> Task to complete: Among the lines below, copy each one in which "immer" appears.

Data records
----
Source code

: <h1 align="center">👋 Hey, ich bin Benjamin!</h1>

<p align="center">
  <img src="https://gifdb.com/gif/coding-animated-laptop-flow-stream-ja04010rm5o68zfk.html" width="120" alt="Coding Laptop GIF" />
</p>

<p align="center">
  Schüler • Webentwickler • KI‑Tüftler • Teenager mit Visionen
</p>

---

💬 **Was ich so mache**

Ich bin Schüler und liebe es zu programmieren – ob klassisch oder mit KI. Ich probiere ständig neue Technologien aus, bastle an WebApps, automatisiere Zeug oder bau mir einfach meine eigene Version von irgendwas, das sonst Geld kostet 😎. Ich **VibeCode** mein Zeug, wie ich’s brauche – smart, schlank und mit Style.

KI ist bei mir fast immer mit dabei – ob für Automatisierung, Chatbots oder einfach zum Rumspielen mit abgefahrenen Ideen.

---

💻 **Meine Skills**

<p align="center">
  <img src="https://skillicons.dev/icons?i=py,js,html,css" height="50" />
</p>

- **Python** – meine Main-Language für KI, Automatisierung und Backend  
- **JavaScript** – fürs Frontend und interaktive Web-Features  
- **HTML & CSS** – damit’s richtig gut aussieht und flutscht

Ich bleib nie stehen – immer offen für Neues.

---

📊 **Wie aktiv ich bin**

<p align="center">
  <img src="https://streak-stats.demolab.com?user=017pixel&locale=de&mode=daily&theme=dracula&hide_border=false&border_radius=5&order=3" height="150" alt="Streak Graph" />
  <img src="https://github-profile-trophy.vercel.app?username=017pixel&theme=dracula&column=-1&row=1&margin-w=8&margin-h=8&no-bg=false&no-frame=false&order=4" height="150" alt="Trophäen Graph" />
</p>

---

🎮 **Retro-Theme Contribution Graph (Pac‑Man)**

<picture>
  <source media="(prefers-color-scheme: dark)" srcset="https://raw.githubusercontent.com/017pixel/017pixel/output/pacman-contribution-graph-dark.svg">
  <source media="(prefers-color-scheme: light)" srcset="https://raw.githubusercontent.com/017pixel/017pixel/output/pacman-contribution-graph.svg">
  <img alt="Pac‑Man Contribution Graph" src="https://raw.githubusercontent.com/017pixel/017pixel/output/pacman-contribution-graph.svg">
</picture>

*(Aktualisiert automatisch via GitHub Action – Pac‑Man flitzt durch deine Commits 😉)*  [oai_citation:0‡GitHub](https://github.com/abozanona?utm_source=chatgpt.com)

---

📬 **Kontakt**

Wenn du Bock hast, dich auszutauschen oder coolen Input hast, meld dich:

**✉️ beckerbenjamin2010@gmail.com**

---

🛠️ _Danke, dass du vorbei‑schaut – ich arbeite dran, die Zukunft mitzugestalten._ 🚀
----
> Your solution:
KI ist bei mir fast immer mit dabei – ob für Automatisierung, Chatbots oder einfach zum Rumspielen mit abgefahrenen Ideen.
Ich bleib nie stehen – immer offen für Neues.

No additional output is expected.